Wszystko za przyczyną Citigroup, której prezes podał, że bank może mieć najlepszy kwartał od 2007 r., kiedy po raz ostatni zanotował zyski. W efekcie akcje Citigroup skoczyły o 22 proc., gdy prezes Vikram Pandit podzielił się tą wiadomością.

Wzrosły także akcje Bank of America i JPMorgan Chase po 5 proc. Zaś ExxonMobile drożały na rynku niemieckim już trzeci dzień z rzędu, gdyż ropa idzie w górę.

Wskaźnik S&P 500 futures z terminem realizacji w tym miesiącu zyskał 2 proc. do 689,1 pkt ok. godz. 12 czasu londyńskiego . Dow Jones Industrial Average futures o 1,8 proc. do 6644 pkt, a Nasdaq-100 Index futures o 1,6 proc. do 1064 pkt. Akcje w Azji i Europe także zwyżkowały.

- Wczorajsza wyprzedaż akcji była przesadną reakcją na wypowiedź Warren Buffetta i dzisiaj możemy być świadkami odbicia - mówi Gerold Kuehne, który zarządza 127 mln dolarów w funduszu akcji spółek amerykańskich w firmie LLB Asset Management AG w Vaduz w Liechtensteinie. - Wyższa cena ropy może wesprzeć spółki energetyczne, gdyż sektor teraz jest bardzo atrakcyjny. Różnych ruchów możemy spodziewać się wśród banków - dodaje.

Reklama

Akcje Citigroup, która już trzy razy otrzymywała zastrzyk gotówki od rządu USA, wzrosły o 22 proc. do 1,28 dolarów za sztukę na rynku opcji. Prezes Pandit zapewnił w liście do akcjonariuszy, że oba pierwsze miesiące 2009 r. zakończyły się zyskiem.

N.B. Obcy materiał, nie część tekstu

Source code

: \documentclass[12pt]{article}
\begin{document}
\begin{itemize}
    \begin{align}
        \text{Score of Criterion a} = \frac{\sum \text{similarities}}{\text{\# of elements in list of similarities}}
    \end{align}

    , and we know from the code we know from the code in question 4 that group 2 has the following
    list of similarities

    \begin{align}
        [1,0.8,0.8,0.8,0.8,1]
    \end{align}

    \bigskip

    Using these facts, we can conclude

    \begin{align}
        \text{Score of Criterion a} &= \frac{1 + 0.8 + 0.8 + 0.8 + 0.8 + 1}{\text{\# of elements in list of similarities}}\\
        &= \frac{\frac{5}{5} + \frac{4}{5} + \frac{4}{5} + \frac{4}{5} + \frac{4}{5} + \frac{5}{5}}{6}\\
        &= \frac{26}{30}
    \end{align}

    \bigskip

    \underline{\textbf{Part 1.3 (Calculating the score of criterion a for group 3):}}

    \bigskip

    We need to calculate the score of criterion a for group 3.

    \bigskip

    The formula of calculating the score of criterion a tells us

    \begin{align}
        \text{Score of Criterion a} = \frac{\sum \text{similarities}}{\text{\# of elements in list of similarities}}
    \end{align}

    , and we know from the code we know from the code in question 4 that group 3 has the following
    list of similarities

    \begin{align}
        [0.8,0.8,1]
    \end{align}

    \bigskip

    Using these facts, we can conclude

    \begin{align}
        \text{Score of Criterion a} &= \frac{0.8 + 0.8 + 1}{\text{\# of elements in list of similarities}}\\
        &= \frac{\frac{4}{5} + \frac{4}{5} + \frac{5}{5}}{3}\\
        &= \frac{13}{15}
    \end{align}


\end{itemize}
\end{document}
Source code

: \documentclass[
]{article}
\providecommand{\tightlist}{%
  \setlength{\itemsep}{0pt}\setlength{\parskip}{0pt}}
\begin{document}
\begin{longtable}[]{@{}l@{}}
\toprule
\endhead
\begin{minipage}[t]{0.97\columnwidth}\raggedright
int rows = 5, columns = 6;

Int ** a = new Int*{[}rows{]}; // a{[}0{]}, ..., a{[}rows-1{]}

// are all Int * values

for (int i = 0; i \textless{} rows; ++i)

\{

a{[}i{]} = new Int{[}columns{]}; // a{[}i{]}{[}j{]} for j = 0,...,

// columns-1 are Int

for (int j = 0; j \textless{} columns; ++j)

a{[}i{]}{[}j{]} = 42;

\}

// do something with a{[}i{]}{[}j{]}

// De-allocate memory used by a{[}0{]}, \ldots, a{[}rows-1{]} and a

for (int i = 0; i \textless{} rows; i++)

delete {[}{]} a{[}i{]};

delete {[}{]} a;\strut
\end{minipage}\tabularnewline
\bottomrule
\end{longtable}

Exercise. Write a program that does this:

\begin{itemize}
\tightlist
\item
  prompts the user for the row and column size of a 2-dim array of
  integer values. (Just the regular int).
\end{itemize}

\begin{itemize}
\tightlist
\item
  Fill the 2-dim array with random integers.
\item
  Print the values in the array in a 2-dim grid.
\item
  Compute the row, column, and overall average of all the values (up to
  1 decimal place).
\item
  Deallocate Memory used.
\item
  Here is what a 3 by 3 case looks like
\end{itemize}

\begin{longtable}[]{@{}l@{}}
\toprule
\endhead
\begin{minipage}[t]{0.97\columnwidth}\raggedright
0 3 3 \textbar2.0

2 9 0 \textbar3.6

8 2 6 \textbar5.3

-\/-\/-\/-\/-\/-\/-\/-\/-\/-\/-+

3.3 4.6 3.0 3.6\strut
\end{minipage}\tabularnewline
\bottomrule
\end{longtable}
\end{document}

Bank of America, największy w USA pod względem depozytów, zyskał 12 proc. w Nowym Jorku i akcje kosztowały 4,20 dolara sztuka. Zaś JPMorgan, największy pod względem wartości rynkowej, zyskał 5,6 proc. do 16,79 dolara z akacje.

Rosły też ceny akcji gigantów naftowych. Exxon o 0,5 proc do 64,91 dolarów, ConocoPhillips o 1,5 proc. do 37,08 dolarów. Jest to efekt wzrostu ceny ropy naftowej do ponad 47 dolarowa za baryłkę, bo Arabia Saudyjska zapowiedziała ograniczenie wydobycia w kwietniu.